### Problem details
Please repeat, exactly and without pictures, the lines of the entries below that run from the one containing "One problem with" through the one containing "Truffle is a".

● ● ● ● ● ● ●

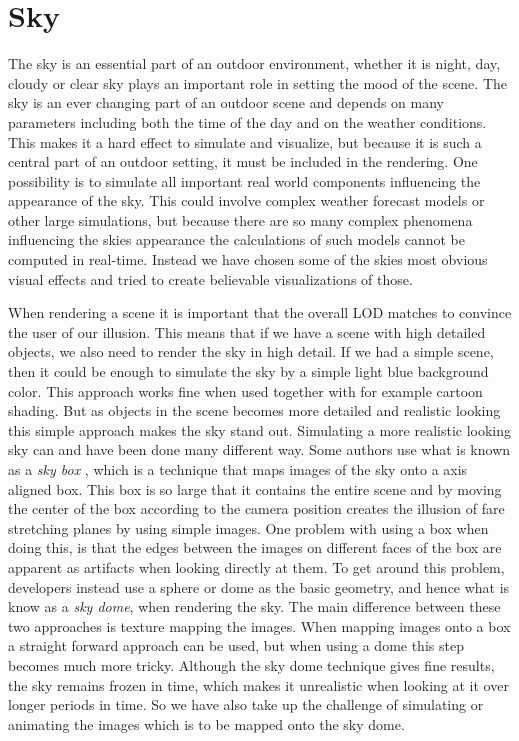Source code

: 
\chapter{Sky}
The sky is an essential part of an outdoor environment, whether it is
night, day, cloudy or clear sky plays an important role in setting the
mood of the scene. 
The sky is an ever changing part of an outdoor scene
and depends on many parameters including both the time of the day and
on the weather conditions.
%
This makes it a hard effect to simulate and visualize, but because it
is such a central part of an outdoor setting, it must be included in
the rendering.
%
One possibility is to simulate all important real world components
influencing the appearance of the sky. This could involve complex
weather forecast models or other large simulations, but because
there are so many complex phenomena influencing the skies appearance the
calculations of such models cannot be computed in real-time. Instead
we have chosen some of the skies most obvious visual effects and tried
to create believable visualizations of those.

When rendering a scene it is important that the overall LOD
matches to convince the user of our illusion. This means that if we
have a scene with high detailed objects, we also need to render the
sky in high detail. If we had a simple scene, then it could be enough to
simulate the sky by a simple light blue background color. This
approach works fine when used together with for example cartoon
shading. But as objects in the scene becomes more detailed and
realistic looking this simple approach makes the sky stand out. 
%
Simulating a more realistic looking sky can and have been done many
different way. Some authors use what is known as a \emph{sky box}
,
which is a technique that maps images of the sky onto a axis aligned
box. This box is so large that it contains the entire scene and by
moving the center of the box according to the camera position creates
the illusion of fare stretching planes by using simple images.
%
One problem with using a box when doing this, is that the edges
between the images on different faces of the box are apparent as
artifacts when looking directly at them. To get around this problem,
developers instead use a sphere or dome as the basic geometry, and
hence what is know as a \emph{sky dome}, when rendering the sky. The
main difference between these two approaches is texture mapping
the images. When mapping images onto a box a straight forward approach
can be used, but when using a dome this step becomes much more tricky.
%
Although the sky dome technique gives fine results, the sky remains
frozen in time, which makes it unrealistic when looking at it over
longer periods in time. 
%
So we have also take up the challenge of simulating or animating the
images which is to be mapped onto the sky dome.

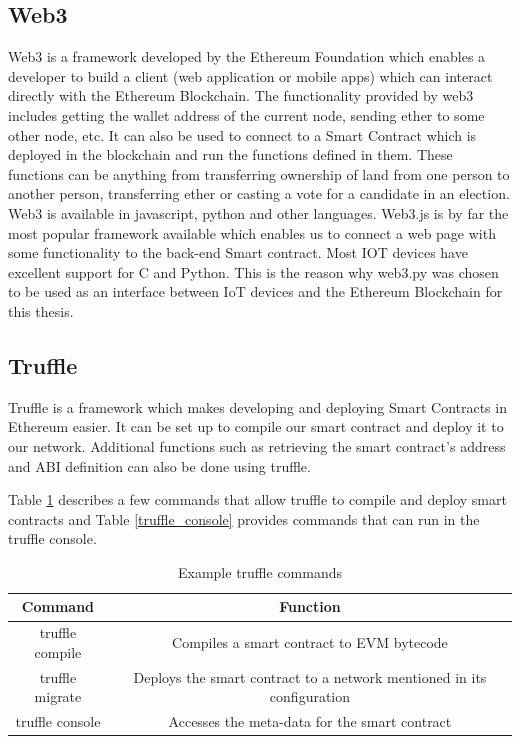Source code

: \documentclass[11pt,openright]{report}
\begin{document}
\subsection{Web3}
Web3 is a framework developed by the Ethereum Foundation which enables a developer to build a client (web application or mobile apps) which can interact directly with the Ethereum Blockchain. The functionality provided by web3 includes getting the wallet address of the current node, sending ether to some other node, etc. It can also be used to connect to a Smart Contract which is deployed in the blockchain and run the functions defined in them. These functions can be anything from transferring ownership of land from one person to another person, transferring ether or casting a vote for a candidate in an election. Web3 is available in javascript, python and other languages. Web3.js is by far the most popular framework available which enables us to connect a web page with some functionality to the back-end Smart contract. Most IOT devices have excellent support for C and Python. This is the reason why web3.py was chosen to be used as an interface between IoT devices and the Ethereum Blockchain for this thesis.

\subsection{Truffle}
Truffle is a framework which makes developing and deploying Smart Contracts in Ethereum easier. It can be set up to compile our smart contract and deploy it to our network. Additional functions such as retrieving the smart contract's address and ABI definition can also be done using truffle.

Table \ref{truffle_commands} describes a few commands that allow truffle to compile and deploy smart contracts and Table \ref{truffle_console} provides commands that can run in the truffle console.

\begin{table}[!htbp]
    \renewcommand{\arraystretch}{1.3}
    \caption{Example truffle commands}
    \label{truffle_commands}
    \centering
    \begin{tabular}{|c|c|}
        \hline
        \bfseries Command & \bfseries Function \\
        \hline\hline
        truffle compile & Compiles a smart contract to EVM bytecode \\ \hline
        truffle migrate & Deploys the smart contract to a network mentioned in its configuration \\ \hline
        truffle console & Accesses the meta-data for the smart contract \\ \hline
    \end{tabular}
\end{table}
\end{document}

● ● ● ● ● ● ●

### Result for this exercise
One problem with using a box when doing this, is that the edges
between the images on different faces of the box are apparent as
artifacts when looking directly at them. To get around this problem,
developers instead use a sphere or dome as the basic geometry, and
hence what is know as a \emph{sky dome}, when rendering the sky. The
main difference between these two approaches is texture mapping
the images. When mapping images onto a box a straight forward approach
can be used, but when using a dome this step becomes much more tricky.
%
Although the sky dome technique gives fine results, the sky remains
frozen in time, which makes it unrealistic when looking at it over
longer periods in time. 
%
So we have also take up the challenge of simulating or animating the
images which is to be mapped onto the sky dome.

Source code

: \documentclass[11pt,openright]{report}
\begin{document}
\subsection{Web3}
Web3 is a framework developed by the Ethereum Foundation which enables a developer to build a client (web application or mobile apps) which can interact directly with the Ethereum Blockchain. The functionality provided by web3 includes getting the wallet address of the current node, sending ether to some other node, etc. It can also be used to connect to a Smart Contract which is deployed in the blockchain and run the functions defined in them. These functions can be anything from transferring ownership of land from one person to another person, transferring ether or casting a vote for a candidate in an election. Web3 is available in javascript, python and other languages. Web3.js is by far the most popular framework available which enables us to connect a web page with some functionality to the back-end Smart contract. Most IOT devices have excellent support for C and Python. This is the reason why web3.py was chosen to be used as an interface between IoT devices and the Ethereum Blockchain for this thesis.

\subsection{Truffle}
Truffle is a framework which makes developing and deploying Smart Contracts in Ethereum easier. It can be set up to compile our smart contract and deploy it to our network. Additional functions such as retrieving the smart contract's address and ABI definition can also be done using truffle.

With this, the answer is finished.